Records to process Block Start
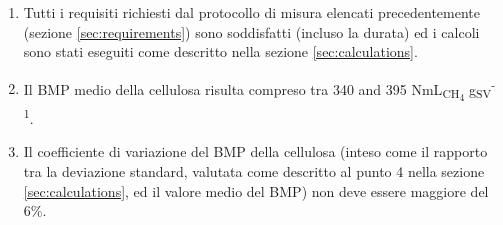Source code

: \documentclass[]{article}
\begin{document}
\begin{enumerate}
  \item Tutti i requisiti richiesti dal protocollo di misura elencati precedentemente (sezione \ref{sec:requirements}) sono soddisfatti (incluso la durata) ed i calcoli sono stati eseguiti come descritto nella sezione \ref{sec:calculations}.
  \item Il BMP medio della cellulosa risulta compreso tra 340 and 395 NmL\textsubscript{CH\textsubscript{4}} g\textsubscript{SV}\textsuperscript{-1}.
  \item Il coefficiente di variazione del BMP della cellulosa (inteso come il rapporto tra la deviazione standard, valutata come descritto al punto 4 nella sezione \ref{sec:calculations}, ed il valore medio del BMP) non deve essere maggiore del 6\%.
\end{enumerate}


\end{document}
Records to process Block End
--- What you will do ---
Give back the lines above exactly, from the one with "Tutti i requisiti" through the last line.

--- Finished exercise ---
  \item Tutti i requisiti richiesti dal protocollo di misura elencati precedentemente (sezione \ref{sec:requirements}) sono soddisfatti (incluso la durata) ed i calcoli sono stati eseguiti come descritto nella sezione \ref{sec:calculations}.
  \item Il BMP medio della cellulosa risulta compreso tra 340 and 395 NmL\textsubscript{CH\textsubscript{4}} g\textsubscript{SV}\textsuperscript{-1}.
  \item Il coefficiente di variazione del BMP della cellulosa (inteso come il rapporto tra la deviazione standard, valutata come descritto al punto 4 nella sezione \ref{sec:calculations}, ed il valore medio del BMP) non deve essere maggiore del 6\%.
\end{enumerate}


\end{document}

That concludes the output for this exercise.